As for the question of whether or not this particular "near miss between two planes" is unimportant, as I've already pointed out it clearly is not. The incident is a clear example of the use of AMASS - so it is a very important data point for anyone doing research on such systems. Now maybe you could argue that this bit of knowledge is too specialized for Wikipedia (and I'd still disagree), but it is certainly not trivia.
If it's an example of the use of AMASS then it belongs in that article, not on it's own. In fact, that article would be enhanced by inclusion of this near miss.
Another goodie, the picture of a "prostitute" in the Wikipedia article on prostitution might be fake. Yet, there is an argument for keeping the image even if it is a fake because, "The artist has created it as a representation of what a prostitute looks like."

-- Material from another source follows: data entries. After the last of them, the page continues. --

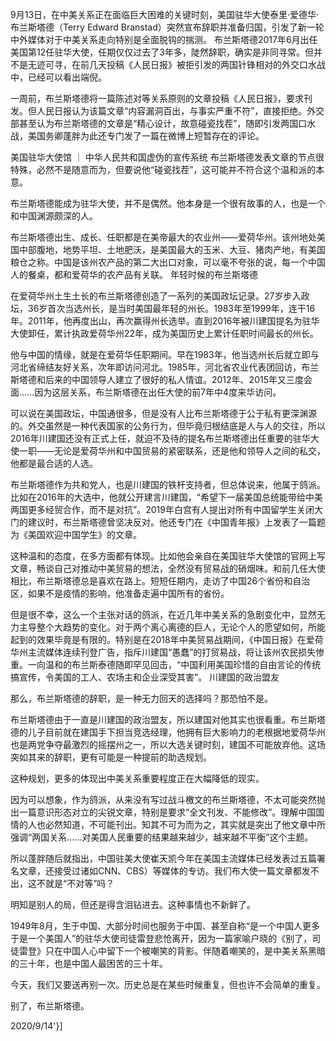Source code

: 9月13日，在中美关系正在面临巨大困难的关键时刻，美国驻华大使泰里·爱德华·布兰斯塔德（Terry Edward Branstad）突然宣布辞职并准备归国，引发了新一轮中外媒体对于中美关系走向特别是全面脱钩的揣测。 布兰斯塔德2017年6月出任美国第12任驻华大使，任期仅仅过去了3年多，陡然辞职，确实是非同寻常。但并不是无迹可寻，在前几天投稿《人民日报》被拒引发的两国针锋相对的外交口水战中，已经可以看出端倪。

一周前，布兰斯塔德将一篇陈述对等关系原则的文章投稿《人民日报》，要求刊发。但人民日报认为该篇文章“内容漏洞百出，与事实严重不符”，直接拒绝。外交部甚至认为布兰斯塔德的文章是“精心设计，故意碰瓷找茬”，随即引发两国口水战，美国务卿蓬胖为此还专门发了一篇在微博上短暂存在的评论。

美国驻华大使馆 ｜ 中华人民共和国虚伪的宣传系统 布兰斯塔德发表文章的节点很特殊，必然不是随意而为，但要说他“碰瓷找茬”，这可能并不符合这个温和派的本意。

布兰斯塔德能成为驻华大使，并不是偶然。他本身是一个很有故事的人，也是一个和中国渊源颇深的人。

布兰斯塔德出生、成长、任职都是在美帝最大的农业州——爱荷华州。该州地处美国中部腹地，地势平坦、土地肥沃，是美国最大的玉米、大豆、猪肉产地，有美国粮仓之称。中国是该州农产品的第二大出口对象，可以毫不夸张的说，每一个中国人的餐桌，都和爱荷华的农产品有关联。 年轻时候的布兰斯塔德

在爱荷华州土生土长的布兰斯塔德创造了一系列的美国政坛记录。27岁步入政坛，36岁首次当选州长，是当时美国最年轻的州长。1983年至1999年，连干16年。2011年，他再度出山，再次赢得州长选举。直到2016年被川建国提名为驻华大使卸任，累计执政爱荷华州22年，成为美国历史上累计任职时间最长的州长。

他与中国的情缘，就是在爱荷华任职期间。早在1983年，他当选州长后就立即与河北省缔结友好关系，次年即访问河北。1985年，河北省农业代表团回访，布兰斯塔德和后来的中国领导人建立了很好的私人情谊。2012年、2015年又三度会面……因为这层关系，布兰斯塔德在出任大使的前7年中4度来华访问。

可以说在美国政坛，中国通很多，但是没有人比布兰斯塔德于公于私有更深渊源的。外交虽然是一种代表国家的公务行为，但毕竟归根结底是人与人的交往，所以2016年川建国还没有正式上任，就迫不及待的提名布兰斯塔德出任重要的驻华大使一职——无论是爱荷华州和中国贸易的紧密联系，还是他和领导人之间的私交，他都是最合适的人选。

布兰斯塔德作为共和党人，也是川建国的铁杆支持者，但总体说来，他属于鸽派。比如在2016年的大选中，他就公开建言川建国，“希望下一届美国总统能带给中美两国更多经贸合作，而不是对抗”。2019年白宫有人提出对所有中国留学生关闭大门的建议时，布兰斯塔德曾坚决反对。他还专门在《中国青年报》上发表了一篇题为《美国欢迎中国学生》的文章。

这种温和的态度，在多方面都有体现。比如他会亲自在美国驻华大使馆的官网上写文章，畅谈自己对推动中美贸易的想法，全然没有贸易战的硝烟味。和前几任大使相比，布兰斯塔德总是喜欢在路上。短短任期内，走访了中国26个省份和自治区，如果不是疫情的影响，他准备走遍中国所有的省份。

但是很不幸，这么一个主张对话的鸽派，在近几年中美关系的急剧变化中，显然无力主导整个大趋势的变化。对于两个离心离德的巨人，无论个人的愿望如何，所能起到的效果毕竟是有限的。特别是在2018年中美贸易战期间，《中国日报》在爱荷华州主流媒体连续刊登广告，指斥川建国“愚蠢”的打贸易战，将让该州农民损失惨重。一向温和的布兰斯泰德随即罕见回击，“中国利用美国珍惜的自由言论的传统搞宣传，令美国的工人、农场主和企业深受其害”。 川建国的政治盟友

那么，布兰斯塔德的辞职，是一种无力回天的选择吗？那恐怕不是。

布兰斯塔德由于一直是川建国的政治盟友，所以建国对他其实也很看重。布兰斯塔德的儿子目前就在建国手下担当竞选经理，他拥有巨大影响力的老根据地爱荷华州也是两党争夺最激烈的摇摆州之一，所以大选关键时刻，建国不可能放弃他。这场突如其来的辞职，更有可能是一种提前的助选规划。

这种规划，更多的体现出中美关系重要程度正在大幅降低的现实。

因为可以想象，作为鸽派，从来没有写过战斗檄文的布兰斯塔德，不太可能突然抛出一篇意识形态对立的尖锐文章，特别是要求“全文刊发、不能修改”。理解中国国情的人也必然知道，不可能刊出。知其不可为而为之，其实就是突出了他文章中所强调“两国关系……对美国人民重要的结果越来越少，越来越不平衡”这个主题。

所以蓬胖随后就指出，中国驻美大使崔天凯今年在美国主流媒体已经发表过五篇署名文章，还接受过诸如CNN、CBS）等媒体的专访。我们布大使一篇文章都发不出，这不就是“不对等”吗？

明知是别人的局，但还是得含泪钻进去。这种事情也不新鲜了。

1949年8月，生于中国、大部分时间也服务于中国、甚至自称“是一个中国人更多于是一个美国人”的驻华大使司徒雷登悲怆离开，因为一篇家喻户晓的《别了，司徒雷登》只在中国人心中留下一个被嘲笑的背影。伴随着嘲笑的，是中美关系黑暗的三十年，也是中国人最困苦的三十年。

今天，我们又要送再别一次。历史总是在某些时候重复，但也许不会简单的重复。

别了，布兰斯塔德。

2020/9/14'}]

No debate about how this editor came to the conclusion that this image is "a representation of what a prostitute looks like," particularly since it's a blonde prostitue and the percentage of blonde prostitutes is probably rather low, once you add in prostitution from all those countries in the world which have hundreds of millions of people and few blondes.
I love the argument for keeping a phonied up image (although I don't know that that's what this is) because it is an artist's conception, according to another editor, of what representative prostitutes look like.
That's special Original Research. It should be removed, until the issue is settled, though.